The random rantings of a concerned programmer.

Archive for December, 2008

see if you can spot the bug

December 30th, 2008 | Category: Random
post_ids <- case r of 
  Nothing -> (do
    -- actually have to run the query here
    let q = "SELECT post_id FROM s_posts p WHERE " ++ q_where ++ " ORDER BY p.post_date DESC"
      where q_where = intercalate " AND " post_clauses

    stm <- prepare db q
    execute stm post_params
    rs <- fetchAllRows' stm

    let post_ids = map (\x -> fromSql (x !! 0) :: Int) rs

    -- cache the results
    let q = "INSERT INTO " ++ cache_table ++ "( query_string, query_result ) VALUES( ?, ? )"
    stm <- prepare db q
    execute stm [toSql q_serialized, toSql (encode post_ids)]

    return post_ids)

This block of code runs right after checking to see if the fulltext search results are cached. Specifically, this bit gets run if the search isn't currently cached -- it performs the fulltext search and throws the results back into the database as a JSON-encoded list of matching post IDs.
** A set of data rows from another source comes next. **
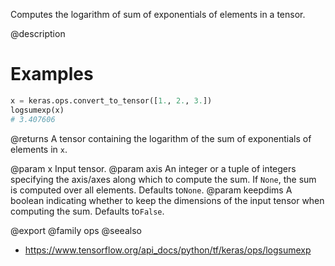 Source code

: Computes the logarithm of sum of exponentials of elements in a tensor.

@description

# Examples
```python
x = keras.ops.convert_to_tensor([1., 2., 3.])
logsumexp(x)
# 3.407606
```

@returns
A tensor containing the logarithm of the sum of exponentials of
elements in `x`.

@param x Input tensor.
@param axis An integer or a tuple of integers specifying the axis/axes
    along which to compute the sum. If `None`, the sum is computed
    over all elements. Defaults to`None`.
@param keepdims A boolean indicating whether to keep the dimensions of
    the input tensor when computing the sum. Defaults to`False`.

@export
@family ops
@seealso
+ <https://www.tensorflow.org/api_docs/python/tf/keras/ops/logsumexp>
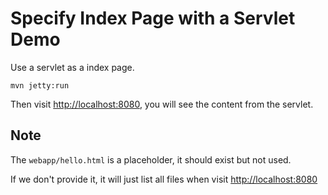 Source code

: Specify Index Page with a Servlet Demo
=======================

Use a servlet as a index page.

```
mvn jetty:run
```

Then visit <http://localhost:8080>, you will see the content from the servlet.

Note
----

The `webapp/hello.html` is a placeholder, it should exist but not used.

If we don't provide it, it will just list all files when visit <http://localhost:8080>
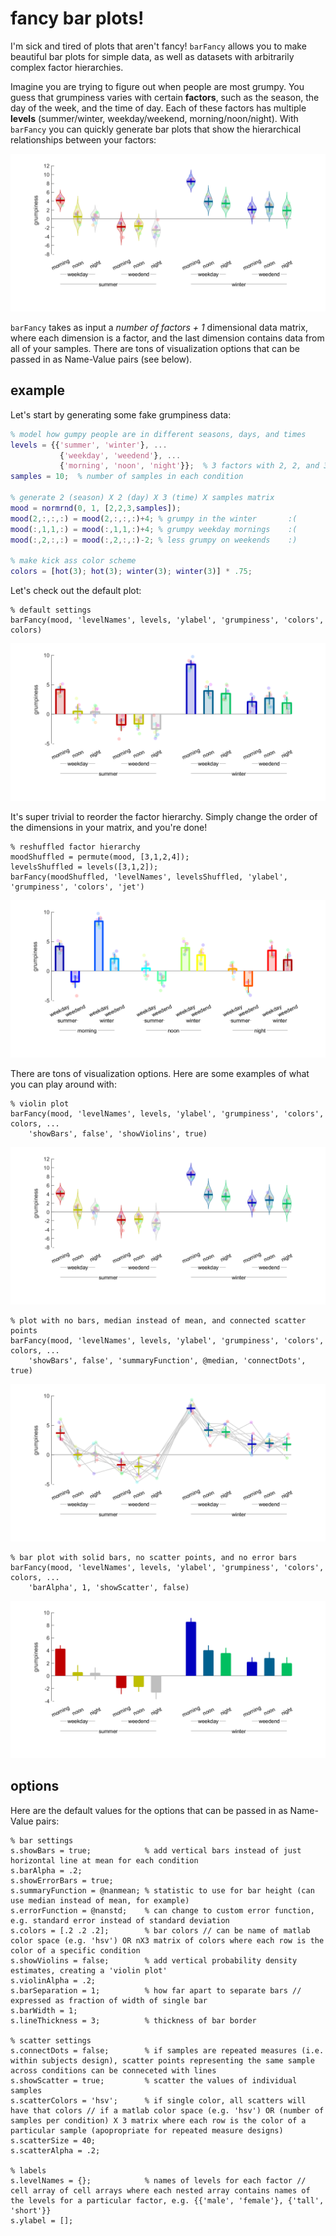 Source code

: # fancy bar plots!
I'm sick and tired of plots that aren't fancy! `barFancy` allows you to make beautiful bar plots for simple data, as well as datasets with arbitrarily complex factor hierarchies.

Imagine you are trying to figure out when people are most grumpy. You guess that grumpiness varies with certain **factors**, such as the season, the day of the week, and the time of day. Each of these factors has multiple **levels** (summer/winter, weekday/weekend, morning/noon/night). With `barFancy` you can quickly generate bar plots that show the hierarchical relationships between your factors:

![](exampleImages/bar2.png)


`barFancy` takes as input a *number of factors + 1* dimensional data matrix, where each dimension is a factor, and the last dimension contains data from all of your samples. There are tons of visualization options that can be passed in as Name-Value pairs (see below).

## example
Let's start by generating some fake grumpiness data:
```Matlab
% model how gumpy people are in different seasons, days, and times
levels = {{'summer', 'winter'}, ...
           {'weekday', 'weedend'}, ...
           {'morning', 'noon', 'night'}};  % 3 factors with 2, 2, and 3 levels
samples = 10;  % number of samples in each condition

% generate 2 (season) X 2 (day) X 3 (time) X samples matrix
mood = normrnd(0, 1, [2,2,3,samples]);
mood(2,:,:,:) = mood(2,:,:,:)+4; % grumpy in the winter       :(
mood(:,1,1,:) = mood(:,1,1,:)+4; % grumpy weekday mornings    :(
mood(:,2,:,:) = mood(:,2,:,:)-2; % less grumpy on weekends    :)

% make kick ass color scheme
colors = [hot(3); hot(3); winter(3); winter(3)] * .75;
```

Let's check out the default plot:
```
% default settings
barFancy(mood, 'levelNames', levels, 'ylabel', 'grumpiness', 'colors', colors)
```
![](exampleImages/bar1.png)


It's super trivial to reorder the factor hierarchy. Simply change the order of the dimensions in your matrix, and you're done!
```
% reshuffled factor hierarchy
moodShuffled = permute(mood, [3,1,2,4]);
levelsShuffled = levels([3,1,2]);
barFancy(moodShuffled, 'levelNames', levelsShuffled, 'ylabel', 'grumpiness', 'colors', 'jet')

```
![](exampleImages/bar5.png)


There are tons of visualization options. Here are some examples of what you can play around with:
```
% violin plot
barFancy(mood, 'levelNames', levels, 'ylabel', 'grumpiness', 'colors', colors, ...
    'showBars', false', 'showViolins', true)
```
![](exampleImages/bar2.png)

```
% plot with no bars, median instead of mean, and connected scatter points
barFancy(mood, 'levelNames', levels, 'ylabel', 'grumpiness', 'colors', colors, ...
    'showBars', false', 'summaryFunction', @median, 'connectDots', true)
```
![](exampleImages/bar3.png)

```
% bar plot with solid bars, no scatter points, and no error bars
barFancy(mood, 'levelNames', levels, 'ylabel', 'grumpiness', 'colors', colors, ...
    'barAlpha', 1, 'showScatter', false)
```
![](exampleImages/bar4.png)

## options
Here are the default values for the options that can be passed in as Name-Value pairs:
```
% bar settings
s.showBars = true;            % add vertical bars instead of just horizontal line at mean for each condition
s.barAlpha = .2;
s.showErrorBars = true;
s.summaryFunction = @nanmean; % statistic to use for bar height (can use median instead of mean, for example)
s.errorFunction = @nanstd;    % can change to custom error function, e.g. standard error instead of standard deviation
s.colors = [.2 .2 .2];        % bar colors // can be name of matlab color space (e.g. 'hsv') OR nX3 matrix of colors where each row is the color of a specific condition
s.showViolins = false;        % add vertical probability density estimates, creating a 'violin plot'
s.violinAlpha = .2;
s.barSeparation = 1;          % how far apart to separate bars // expressed as fraction of width of single bar
s.barWidth = 1;
s.lineThickness = 3;          % thickness of bar border

% scatter settings
s.connectDots = false;        % if samples are repeated measures (i.e. within subjects design), scatter points representing the same sample across conditions can be conneceted with lines
s.showScatter = true;         % scatter the values of individual samples
s.scatterColors = 'hsv';      % if single color, all scatters will have that colors // if a matlab color space (e.g. 'hsv') OR (number of samples per condition) X 3 matrix where each row is the color of a particular sample (apopropriate for repeated measure designs)
s.scatterSize = 40;
s.scatterAlpha = .2;

% labels
s.levelNames = {};            % names of levels for each factor // cell array of cell arrays where each nested array contains names of the levels for a particular factor, e.g. {{'male', 'female'}, {'tall', 'short'}}
s.ylabel = [];
```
The kicker here is the fetchAllRows'. This function differs from fetchAllRows in that it is strictly evaluated -- which means if you've got a lot of search results, it'll pull them in all at once and leave you sitting with a massive array. Instead, we'd like to collect the results and throw them to the DB as we're fetching them. The solution is to switch to fetchAllRows, making sure to use a separate stm (because the subsequent execute on the same statement will dick stuff up).

I won't bother posting the fixed code, it's a fairly trivial change.

This also explains why I was never able to reproduce the problem by re-executing requests from the access logs -- this code only gets triggered the first time the search hits the database. Once it was run, the results got cached and this bit of code wouldn't need to execute again.

Sneaky motherfuckers!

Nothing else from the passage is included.